[Xorg] CVS HEAD -- ftfuncs.c:931: error: structure has nomembernamed `find_sbit_image'

Egbert Eich eich at pdx.freedesktop.org
Wed Aug 4 03:42:40 PDT 2004


Owen Taylor writes:
 > > 
 > > We removed the dependency on internal headers. 
 > 
 > Really? I still see the inclusion in:
 > 
 > http://freedesktop.org/cgi-bin/viewcvs.cgi/xorg/xc/lib/font/FreeType/ftfuncs.c?rev=1.5&view=auto
 > 

OK, you seem to be referring to:
#include FT_INTERNAL_TRUETYPE_TYPES_H
#include FT_INTERNAL_SFNT_H
#include FT_INTERNAL_STREAM_H
The last one at least doesn't seem to be required.

The question arises how private those headers are.

 > > However the question
 > > arises what is an internal header. If you install a header in 
 > > /usr/include/... it is no longer internal.
 > 
 > And if you install a header into
 > /usr/include/freetype2/freetype/internal/?
 > 
 > While I wouldn't recommend installing internal headers, I think if
 > an application does:
 >  
 > #include FT_INTERNAL_TRUETYPE_TYPES_H
 > 
 > They are definitely asking for trouble.

So why are these headers installed, then?
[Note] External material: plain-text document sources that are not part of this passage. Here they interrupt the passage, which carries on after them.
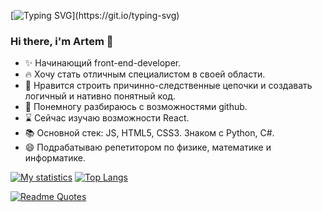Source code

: [![Typing SVG](https://readme-typing-svg.herokuapp.com?font=Fira+Code&pause=1000&width=435&separator=%3C&lines=console.log('Hello%2C+World!');%3C%3E+Hello%2C+World!)](https://git.io/typing-svg)

### Hi there, i'm Artem 👋

* ✨ Начинающий front-end-developer.
* 🔥 Хочу стать отличным специалистом в своей области.
* 👀 Нравится строить причинно-следственные цепочки и создавать логичный и нативно понятный код.
* 🐾 Понемногу разбираюсь с возможностями github.
* ⌛ Сейчас изучаю возможности React.
* 📚 Основной стек: JS, HTML5, CSS3. Знаком с Python, C#.
* 😄 Подрабатываю репетитором по физике, математике и информатике.

<!--
**Art-Frich/Art-Frich** is a ✨ _special_ ✨ repository because its `README.md` (this file) appears on your GitHub profile.

Here are some ideas to get you started:

- 🔭 I’m currently working on ...
- 🌱 I’m currently learning ...
- 👯 I’m looking to collaborate on ...
- 🤔 I’m looking for help with ...
- 💬 Ask me about ...
- 📫 How to reach me: ...
- 😄 Pronouns: ...
- ⚡ Fun fact: ...
-->
[![My statistics](https://github-readme-stats.vercel.app/api?username=Art-Frich&show_icons=true&theme=merko)](https://github.com/anuraghazra/github-readme-stats)
[![Top Langs](https://github-readme-stats.vercel.app/api/top-langs/?username=Art-Frich&layout=compact&theme=merko)](https://github.com/anuraghazra/github-readme-stats)
<!-- доп репозиторий [![ReadMe Card](https://github-readme-stats.vercel.app/api/pin/?username=Art-Frich&repo=Mesto&exclude_repo=Art-Frich&theme=merko)] (https://github.com/anuraghazra/github-readme-stats)-->
[![Readme Quotes](https://quotes-github-readme.vercel.app/api?type=horizontal&theme=merko)](https://github.com/piyushsuthar/github-readme-quotes)

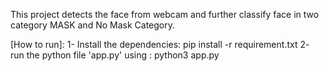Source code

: This project detects the face from webcam and further classify face in two category MASK and No Mask Category.

[How to run]:
1- Install the dependencies: pip install -r requirement.txt
2- run the python file 'app.py' using : python3 app.py
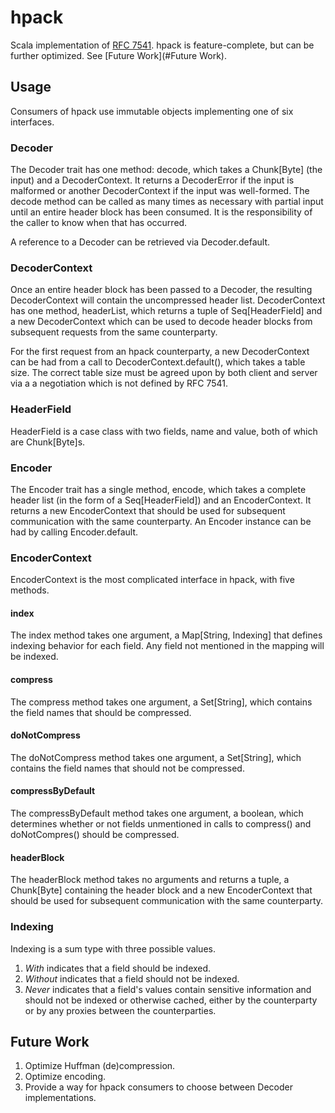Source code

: # hpack
Scala implementation of [RFC 7541](https://tools.ietf.org/html/rfc7541).
hpack is feature-complete, but can be further optimized. See
[Future Work](#Future Work).

## Usage
Consumers of hpack use immutable objects implementing one of six
interfaces.

### Decoder
The Decoder trait has one method: decode, which takes a Chunk[Byte] (the
input) and a DecoderContext. It returns a DecoderError if the input is
malformed or another DecoderContext if the input was well-formed.
The decode method can be called as many times as necessary with partial
input until an entire header block has been consumed. It is the
responsibility of the caller to know when that has occurred.

A reference to a Decoder can be retrieved via Decoder.default.

### DecoderContext
Once an entire header block has been passed to a Decoder, the resulting
DecoderContext will contain the uncompressed header list. DecoderContext
has one method, headerList, which returns a tuple of Seq[HeaderField] and
a new DecoderContext which can be used to decode header blocks from
subsequent requests from the same counterparty.

For the first request from an hpack counterparty, a new DecoderContext can
be had from a call to DecoderContext.default(), which takes a table size.
The correct table size must be agreed upon by both client and server via a
a negotiation which is not defined by RFC 7541.

### HeaderField
HeaderField is a case class with two fields, name and value, both of which
are Chunk[Byte]s.

### Encoder
The Encoder trait has a single method, encode, which takes a complete
header list (in the form of a Seq[HeaderField]) and an EncoderContext.
It returns a new EncoderContext that should be used for subsequent
communication with the same counterparty. An Encoder instance can be had
by calling Encoder.default.

### EncoderContext
EncoderContext is the most complicated interface in
hpack, with five methods.

#### index
The index method takes one argument, a Map[String, Indexing] that defines
indexing behavior for each field. Any field not mentioned in the mapping
will be indexed. 

#### compress
The compress method takes one argument, a Set[String], which contains the
field names that should be compressed.

#### doNotCompress
The doNotCompress method takes one argument, a Set[String], which contains the
field names that should not be compressed.

#### compressByDefault
The compressByDefault method takes one argument, a boolean, which
determines whether or not fields unmentioned in calls to compress() and
doNotCompres() should be compressed.

#### headerBlock
The headerBlock method takes no arguments and returns a tuple, a
Chunk[Byte] containing the header block and a new EncoderContext that
should be used for subsequent communication with the same counterparty.

### Indexing
Indexing is a sum type with three possible values.
1. *With* indicates that a field should be indexed.
2. *Without* indicates that a field should not be indexed.
3. *Never* indicates that a field's values contain sensitive information
and should not be indexed or otherwise cached, either by the counterparty
or by any proxies between the counterparties.

## Future Work
1. Optimize Huffman (de)compression.
2. Optimize encoding.
3. Provide a way for hpack consumers to choose between Decoder implementations.
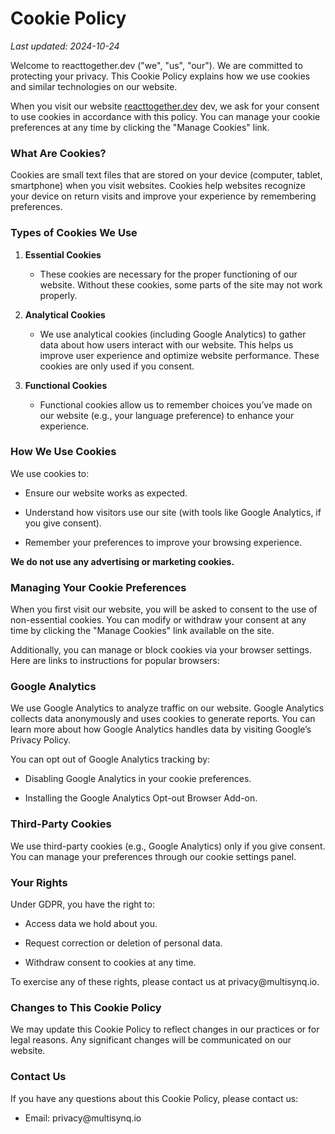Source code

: # Cookie Policy

_Last updated: 2024-10-24_

Welcome to reacttogether.dev ("we", "us", "our"). We are committed to protecting your privacy. This Cookie Policy explains how we use cookies and similar technologies on our website.

When you visit our website [reacttogether.dev](http://reacttogether.dev) dev, we ask for your consent to use cookies in accordance with this policy. You can manage your cookie preferences at any time by clicking the "Manage Cookies" link.


### **What Are Cookies?**

Cookies are small text files that are stored on your device (computer, tablet, smartphone) when you visit websites. Cookies help websites recognize your device on return visits and improve your experience by remembering preferences.


### **Types of Cookies We Use**

1. **Essential Cookies**

   - These cookies are necessary for the proper functioning of our website. Without these cookies, some parts of the site may not work properly.

2. **Analytical Cookies**

   - We use analytical cookies (including Google Analytics) to gather data about how users interact with our website. This helps us improve user experience and optimize website performance. These cookies are only used if you consent.

3. **Functional Cookies**

   - Functional cookies allow us to remember choices you’ve made on our website (e.g., your language preference) to enhance your experience.


### **How We Use Cookies**

We use cookies to:

- Ensure our website works as expected.

- Understand how visitors use our site (with tools like Google Analytics, if you give consent).

- Remember your preferences to improve your browsing experience.

**We do not use any advertising or marketing cookies.**


### **Managing Your Cookie Preferences**

When you first visit our website, you will be asked to consent to the use of non-essential cookies. You can modify or withdraw your consent at any time by clicking the "Manage Cookies" link available on the site.

Additionally, you can manage or block cookies via your browser settings. Here are links to instructions for popular browsers:


### **Google Analytics**

We use Google Analytics to analyze traffic on our website. Google Analytics collects data anonymously and uses cookies to generate reports. You can learn more about how Google Analytics handles data by visiting Google’s Privacy Policy.

You can opt out of Google Analytics tracking by:

- Disabling Google Analytics in your cookie preferences.

- Installing the Google Analytics Opt-out Browser Add-on.


### **Third-Party Cookies**

We use third-party cookies (e.g., Google Analytics) only if you give consent. You can manage your preferences through our cookie settings panel.


### **Your Rights**

Under GDPR, you have the right to:

- Access data we hold about you.

- Request correction or deletion of personal data.

- Withdraw consent to cookies at any time.

To exercise any of these rights, please contact us at privacy\@multisynq.io.


### **Changes to This Cookie Policy**

We may update this Cookie Policy to reflect changes in our practices or for legal reasons. Any significant changes will be communicated on our website.


### **Contact Us**

If you have any questions about this Cookie Policy, please contact us:

- Email: privacy\@multisynq.io
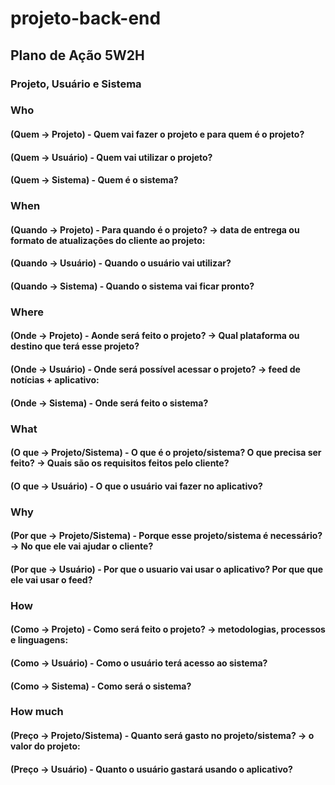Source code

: # projeto-back-end
## Plano de Ação 5W2H
### Projeto, Usuário e Sistema

### Who
#### (Quem -> Projeto) - Quem vai fazer o projeto e para quem é o projeto?

#### (Quem -> Usuário) - Quem vai utilizar o projeto?

#### (Quem -> Sistema) - Quem é o sistema?


### When 
#### (Quando -> Projeto) - Para quando é o projeto? -> data de entrega ou formato de atualizações do cliente ao projeto:

#### (Quando -> Usuário) - Quando o usuário vai utilizar?

#### (Quando -> Sistema) - Quando o sistema vai ficar pronto?


### Where 
#### (Onde -> Projeto) -  Aonde será feito o projeto? -> Qual plataforma ou destino que terá esse projeto?

#### (Onde -> Usuário) - Onde será possível acessar o projeto? -> feed de notícias + aplicativo:

#### (Onde -> Sistema) - Onde será feito o sistema?


### What 
#### (O que -> Projeto/Sistema) - O que é o projeto/sistema? O que precisa ser feito? -> Quais são os requisitos feitos pelo cliente?


#### (O que -> Usuário) - O que o usuário vai fazer no aplicativo?


### Why 
#### (Por que -> Projeto/Sistema) - Porque esse projeto/sistema é necessário? -> No que ele vai ajudar o cliente?

#### (Por que -> Usuário) - Por que o usuario vai usar o aplicativo? Por que que ele vai usar o feed? 

### How 
#### (Como -> Projeto) - Como será feito o projeto? -> metodologias, processos e linguagens:

#### (Como -> Usuário) - Como o usuário terá acesso ao sistema?

#### (Como -> Sistema) - Como será o sistema?

### How much 
#### (Preço -> Projeto/Sistema) - Quanto será gasto no projeto/sistema? -> o valor do projeto: 

#### (Preço -> Usuário) - Quanto o usuário gastará usando o aplicativo?
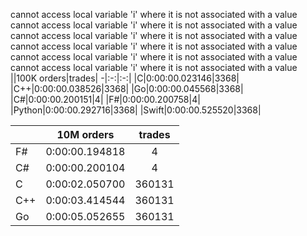 cannot access local variable 'i' where it is not associated with a value
cannot access local variable 'i' where it is not associated with a value
cannot access local variable 'i' where it is not associated with a value
cannot access local variable 'i' where it is not associated with a value
cannot access local variable 'i' where it is not associated with a value
cannot access local variable 'i' where it is not associated with a value
||100K orders|trades|
-|:-:|:-:|
|C|0:00:00.023146|3368|
|C++|0:00:00.038526|3368|
|Go|0:00:00.045568|3368|
|C#|0:00:00.200151|4|
|F#|0:00:00.200758|4|
|Python|0:00:00.292716|3368|
|Swift|0:00:00.525520|3368|


||10M orders|trades|
-|:-:|:-:|
|F#|0:00:00.194818|4|
|C#|0:00:00.200104|4|
|C|0:00:02.050700|360131|
|C++|0:00:03.414544|360131|
|Go|0:00:05.052655|360131|


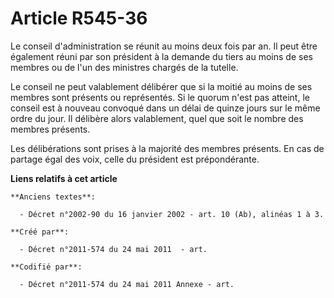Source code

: # Article R545-36

Le conseil d'administration se réunit au moins deux fois par an. Il peut être également réuni par son président à la demande
du tiers au moins de ses membres ou de l'un des ministres chargés de la tutelle.

Le conseil ne peut valablement délibérer que si la moitié au moins de ses membres sont présents ou représentés. Si le quorum
n'est pas atteint, le conseil est à nouveau convoqué dans un délai de quinze jours sur le même ordre du jour. Il délibère
alors valablement, quel que soit le nombre des membres présents.

Les délibérations sont prises à la majorité des membres présents. En cas de partage égal des voix, celle du président est
prépondérante.

**Liens relatifs à cet article**

	**Anciens textes**:

	  - Décret n°2002-90 du 16 janvier 2002 - art. 10 (Ab), alinéas 1 à 3.

	**Créé par**:

	  - Décret n°2011-574 du 24 mai 2011  - art.

	**Codifié par**:

	  - Décret n°2011-574 du 24 mai 2011 Annexe - art.

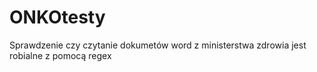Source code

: # ONKOtesty
Sprawdzenie czy czytanie dokumetów word z ministerstwa zdrowia jest robialne z pomocą regex

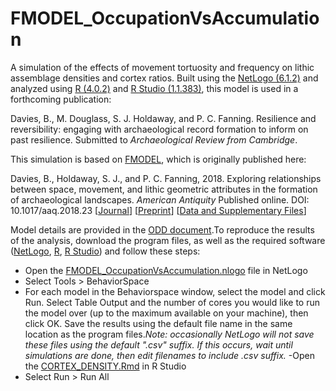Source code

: # FMODEL_OccupationVsAccumulation
A simulation of the effects of movement tortuosity and frequency on lithic assemblage densities and cortex ratios. Built using the [NetLogo (6.1.2)](https://ccl.northwestern.edu/netlogo/) and analyzed using [R (4.0.2)](https://cran.r-project.org/) and [R Studio (1.1.383)](https://rstudio.com/), this model is used in a forthcoming publication:

Davies, B., M. Douglass, S. J. Holdaway, and P. C. Fanning. Resilience and reversibility: engaging with archaeological record formation to inform on past resilience. Submitted to
*Archaeological Review from Cambridge*.

This simulation is based on [FMODEL](https://github.com/b-davies/FMODEL), which is originally published here: 

Davies, B., Holdaway, S. J., and P. C. Fanning, 2018. Exploring relationships between space, movement, and lithic geometric attributes in the formation of archaeological landscapes. *American Antiquity* Published online. DOI: 10.1017/aaq.2018.23  [[Journal](https://doi.org/10.1017/aaq.2018.23)] [[Preprint](https://doi.org/10.17605/OSF.IO/92NYB)] [[Data and Supplementary Files](https://github.com/b-davies/FMODEL)]

Model details are provided in the [ODD document](https://github.com/b-davies/CortexDensity/blob/master/FMODEL_OccVsAcc%20ODD.pdf).To reproduce the results of the analysis, download the program files, as well as the required software ([NetLogo](https://ccl.northwestern.edu/netlogo/), [R](https://cran.r-project.org/), [R Studio](https://rstudio.com/)) and follow these steps:

- Open the [FMODEL_OccupationVsAccumulation.nlogo](https://github.com/b-davies/CortexDensity/blob/master/FMODEL_OccupationVsAccumulation.nlogo) file in NetLogo
- Select Tools > BehaviorSpace
- For each model in the Behaviorspace window, select the model and click Run. Select Table Output and the number of cores you would like to run the model over (up to the maximum available on your machine), then click OK. Save the results using the default file name in the same location as the program files.*Note: occasionally NetLogo will not save these files using the default ".csv" suffix. If this occurs, wait until simulations are done, then edit filenames to include .csv suffix.*
-Open the [CORTEX_DENSITY.Rmd](https://github.com/b-davies/CortexDensity/blob/master/CORTEX_DENSITY.Rmd) in R Studio
- Select Run > Run All 
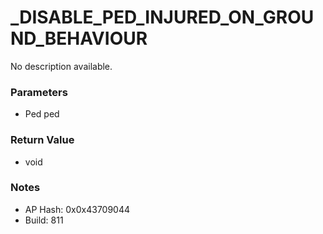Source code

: # _DISABLE_PED_INJURED_ON_GROUND_BEHAVIOUR

No description available.

### Parameters
* Ped ped

### Return Value
* void

### Notes
* AP Hash: 0x0x43709044
* Build: 811

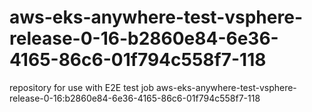 # aws-eks-anywhere-test-vsphere-release-0-16-b2860e84-6e36-4165-86c6-01f794c558f7-118
repository for use with E2E test job aws-eks-anywhere-test-vsphere-release-0-16:b2860e84-6e36-4165-86c6-01f794c558f7-118
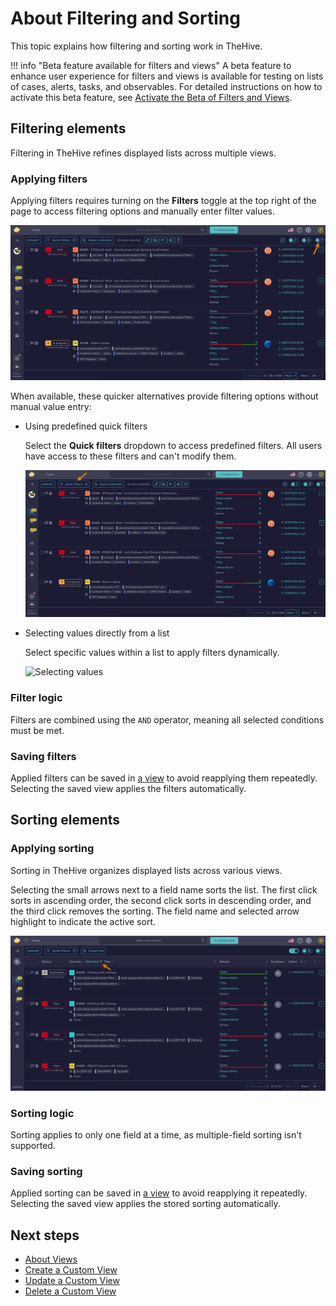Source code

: # About Filtering and Sorting

This topic explains how filtering and sorting work in TheHive.

!!! info "Beta feature available for filters and views"
    <!-- md:version 5.5.6 --> A beta feature to enhance user experience for filters and views is available for testing on lists of cases, alerts, tasks, and observables. For detailed instructions on how to activate this beta feature, see [Activate the Beta of Filters and Views](../../user-guides/manage-user-settings.md#activate-the-beta-of-filters-and-views).

## Filtering elements

Filtering in TheHive refines displayed lists across multiple views.

### Applying filters

Applying filters requires turning on the **Filters** toggle at the top right of the page to access filtering options and manually enter filter values.

![Filters](../../images/user-guides/analyst-corner/filters.png)

When available, these quicker alternatives provide filtering options without manual value entry:

* Using predefined quick filters

    Select the **Quick filters** dropdown to access predefined filters. All users have access to these filters and can't modify them.

    ![Quick filters](../../images/user-guides/analyst-corner/quick-filters.png)

* Selecting values directly from a list

    Select specific values within a list to apply filters dynamically.

    ![Selecting values](../../images/user-guides/analyst-corner/cases/find-a-case-select.gif)

### Filter logic

Filters are combined using the `AND` operator, meaning all selected conditions must be met.

### Saving filters

Applied filters can be saved in [a view](./views/about-views.md) to avoid reapplying them repeatedly. Selecting the saved view applies the filters automatically.

## Sorting elements

### Applying sorting

Sorting in TheHive organizes displayed lists across various views.

Selecting the small arrows next to a field name sorts the list. The first click sorts in ascending order, the second click sorts in descending order, and the third click removes the sorting. The field name and selected arrow highlight to indicate the active sort.

![Sorting](../../images/user-guides/analyst-corner/sorting.png)

### Sorting logic

Sorting applies to only one field at a time, as multiple-field sorting isn't supported.

### Saving sorting

Applied sorting can be saved in [a view](./views/about-views.md) to avoid reapplying it repeatedly. Selecting the saved view applies the stored sorting automatically.

<h2>Next steps</h2>

* [About Views](./views/about-views.md)
* [Create a Custom View](./views/create-a-custom-view.md)
* [Update a Custom View](./views/update-a-custom-view.md)
* [Delete a Custom View](./views/delete-a-custom-view.md)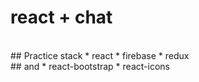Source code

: # react + chat 

<br/>
## Practice stack
* react 
* firebase
* redux
 
<br/>
## and
* react-bootstrap
* react-icons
I think saying "well, these are not really ment to be public
so we reserve the right to change them but application may still find
them useful" calls for trouble.

 > 
 > >  > (Pango also uses internal headers but with implicit acceptance of
 > >  > the risk that if you upgrade FreeType you may also need to upgrade
 > >  > Pango.)
 > > 
 > > This issue should be fixed with the freetype folks. If interfaces are
 > > exposed thru the headers in /usr/include/.. they should not be considered
 > > internally. If one needs the freetype sources (we did prior to X.Org 6.7)
 > > to build because he needs a header file that doesn't get installed,
 > > one should talk to FreeType to make this information public.
 > > That's what Chisato did.
 > 
 > The Pango question is a little different - Pango includes a big hunk of
 > table reading code from FreeType 1 ported to Pango 2. The plan is to get
 > it back into the FreeType project, but that's a long term thing. 
 > Anyways, not really the subject here...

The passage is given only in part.